To be honest, the answer is fairly simple: Serena.
Serena continues to be, and I think always will be, the most interesting character on The Handmaid’s Tale. What’s more is I get the sneaking feeling Serena’s journey is only just beginning.
Now before I gush all over the writing, I first have to call out the directing in this episode which was helmed by Game Of Thrones alum, Jeremy Podeswa. When I think of Podeswa’s work on Game Of Thrones, I think of one scene, and one scene only – Daenerys’ arrival at Dragonstone.
It’s a crowning achievement in visual storytelling, patience, and letting the actors ACT. Say whatever you want about the ending of GoT (I was honestly a fan of it), but this was a masterpiece in allowing the story to stand for itself with nothing but visuals and an eternity of five and half minutes without one single ounce of dialogue. I’m not kidding, generations of filmmakers should watch this as a tutorial in awe.
Ok, sorry, a little freak out moment over my queen.

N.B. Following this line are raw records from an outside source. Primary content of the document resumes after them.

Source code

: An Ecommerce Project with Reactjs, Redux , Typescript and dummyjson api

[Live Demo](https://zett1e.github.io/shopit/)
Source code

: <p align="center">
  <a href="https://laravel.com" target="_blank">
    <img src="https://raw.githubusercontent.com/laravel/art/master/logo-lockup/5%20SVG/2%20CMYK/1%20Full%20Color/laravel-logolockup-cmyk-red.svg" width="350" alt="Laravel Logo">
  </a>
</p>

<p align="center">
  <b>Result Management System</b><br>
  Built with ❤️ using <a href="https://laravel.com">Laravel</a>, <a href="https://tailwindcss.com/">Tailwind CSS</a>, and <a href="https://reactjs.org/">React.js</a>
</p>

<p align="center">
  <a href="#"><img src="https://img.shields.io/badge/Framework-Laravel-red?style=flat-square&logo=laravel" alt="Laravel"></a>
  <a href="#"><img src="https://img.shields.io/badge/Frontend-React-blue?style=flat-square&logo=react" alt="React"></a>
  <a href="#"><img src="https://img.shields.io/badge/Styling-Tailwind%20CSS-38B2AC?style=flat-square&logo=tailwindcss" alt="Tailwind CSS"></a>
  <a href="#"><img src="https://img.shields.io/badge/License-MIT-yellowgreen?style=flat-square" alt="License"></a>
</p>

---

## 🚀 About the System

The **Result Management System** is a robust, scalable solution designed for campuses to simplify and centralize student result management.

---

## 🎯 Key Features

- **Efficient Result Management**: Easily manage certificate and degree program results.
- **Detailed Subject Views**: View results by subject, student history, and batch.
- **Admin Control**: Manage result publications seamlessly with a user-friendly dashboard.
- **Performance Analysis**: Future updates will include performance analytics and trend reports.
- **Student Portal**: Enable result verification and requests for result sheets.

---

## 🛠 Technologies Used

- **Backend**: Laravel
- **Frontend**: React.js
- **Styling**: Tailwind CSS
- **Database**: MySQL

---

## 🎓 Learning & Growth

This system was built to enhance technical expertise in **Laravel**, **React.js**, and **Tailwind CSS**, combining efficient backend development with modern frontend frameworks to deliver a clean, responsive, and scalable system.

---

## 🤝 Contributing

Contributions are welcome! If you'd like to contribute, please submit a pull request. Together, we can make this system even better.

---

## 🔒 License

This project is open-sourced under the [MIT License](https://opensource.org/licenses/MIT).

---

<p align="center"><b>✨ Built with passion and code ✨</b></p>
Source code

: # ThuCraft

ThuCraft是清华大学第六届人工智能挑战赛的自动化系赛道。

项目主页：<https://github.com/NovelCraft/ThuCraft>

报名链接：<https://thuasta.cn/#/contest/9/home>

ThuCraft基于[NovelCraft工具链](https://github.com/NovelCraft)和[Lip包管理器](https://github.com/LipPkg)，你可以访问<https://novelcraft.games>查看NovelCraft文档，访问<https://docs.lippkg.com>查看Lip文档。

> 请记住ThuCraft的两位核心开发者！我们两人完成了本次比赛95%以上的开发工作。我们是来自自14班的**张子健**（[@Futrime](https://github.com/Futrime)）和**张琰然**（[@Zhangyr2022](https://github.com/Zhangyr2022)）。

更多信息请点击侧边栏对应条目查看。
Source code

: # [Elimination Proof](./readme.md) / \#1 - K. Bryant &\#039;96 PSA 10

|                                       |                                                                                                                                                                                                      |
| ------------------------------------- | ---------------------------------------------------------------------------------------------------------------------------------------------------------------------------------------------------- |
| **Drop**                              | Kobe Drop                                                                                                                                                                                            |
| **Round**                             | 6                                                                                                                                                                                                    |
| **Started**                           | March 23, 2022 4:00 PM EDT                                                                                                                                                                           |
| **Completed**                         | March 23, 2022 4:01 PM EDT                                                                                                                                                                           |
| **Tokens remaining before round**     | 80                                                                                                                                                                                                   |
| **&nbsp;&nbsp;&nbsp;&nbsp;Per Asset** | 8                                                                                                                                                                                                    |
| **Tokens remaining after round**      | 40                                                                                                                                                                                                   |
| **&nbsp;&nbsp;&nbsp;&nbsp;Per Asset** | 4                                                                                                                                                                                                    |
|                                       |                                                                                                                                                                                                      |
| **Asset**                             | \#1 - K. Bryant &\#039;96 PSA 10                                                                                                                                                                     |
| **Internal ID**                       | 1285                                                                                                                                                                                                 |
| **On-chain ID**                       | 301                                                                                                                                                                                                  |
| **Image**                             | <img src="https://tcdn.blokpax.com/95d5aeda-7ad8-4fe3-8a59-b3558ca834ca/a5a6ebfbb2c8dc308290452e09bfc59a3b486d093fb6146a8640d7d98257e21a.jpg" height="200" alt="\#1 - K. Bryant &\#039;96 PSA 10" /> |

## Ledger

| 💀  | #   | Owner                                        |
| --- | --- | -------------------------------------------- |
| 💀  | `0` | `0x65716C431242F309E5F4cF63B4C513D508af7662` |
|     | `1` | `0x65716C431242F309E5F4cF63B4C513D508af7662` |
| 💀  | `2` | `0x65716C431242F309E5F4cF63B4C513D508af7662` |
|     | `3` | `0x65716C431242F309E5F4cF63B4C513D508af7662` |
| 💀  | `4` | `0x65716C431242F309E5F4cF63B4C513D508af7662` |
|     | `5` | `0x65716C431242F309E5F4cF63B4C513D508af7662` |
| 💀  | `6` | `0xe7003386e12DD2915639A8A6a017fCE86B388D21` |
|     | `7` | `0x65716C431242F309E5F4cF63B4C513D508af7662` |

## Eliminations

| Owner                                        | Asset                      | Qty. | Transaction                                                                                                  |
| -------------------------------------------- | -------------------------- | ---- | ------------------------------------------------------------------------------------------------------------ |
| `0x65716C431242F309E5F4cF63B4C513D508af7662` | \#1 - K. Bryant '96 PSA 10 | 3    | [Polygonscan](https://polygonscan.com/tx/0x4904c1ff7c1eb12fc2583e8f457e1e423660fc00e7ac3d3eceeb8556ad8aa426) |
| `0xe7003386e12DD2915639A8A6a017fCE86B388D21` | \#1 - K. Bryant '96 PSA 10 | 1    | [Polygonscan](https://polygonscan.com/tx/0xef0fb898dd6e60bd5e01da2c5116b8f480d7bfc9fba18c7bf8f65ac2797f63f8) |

Back to the Handmaid’s Tale. Podeswa actually employs many of the same tactics in THT that he did in the above clip. In fact, Serena’s story, within the context of Smart Power, is relatively similar to that of Dany’s in Dragonstone. Both women are traversing through a world that is foreign, yet vaguely familiar to them, and the story lay within the choices they’ve made throughout their lives to get them to where they are.
They were two scenes that stood out to me, the first being when Serena and Fred are driving through the free streets of Canada. No words are necessary to capture the wide range of emotions swishing around Serena’s deranged brain. Kudos to Yvonne Strahovski here too because her ability to portray equal amounts of condescension, pity, jealousy and sadness is spectacular. People riding bikes, kissing in public, words on signs and ongoers just living their lives are commonplace to us but they are a reminder of what just exactly Serena lived and killed all at the same time.
The likelihood of Serena just walking around Canada, or even the hotel for that matter, without an escort is a little hard to believe for me. BUT, I’m willing to go along to get along because it results in the second scene that caught my attention. It also happens to be one of my favorite scenes in the brief history I’ve seen of The Handmaid’s Tale: Serena waiting at elevator to go up to her room.
WHAT A SCENE.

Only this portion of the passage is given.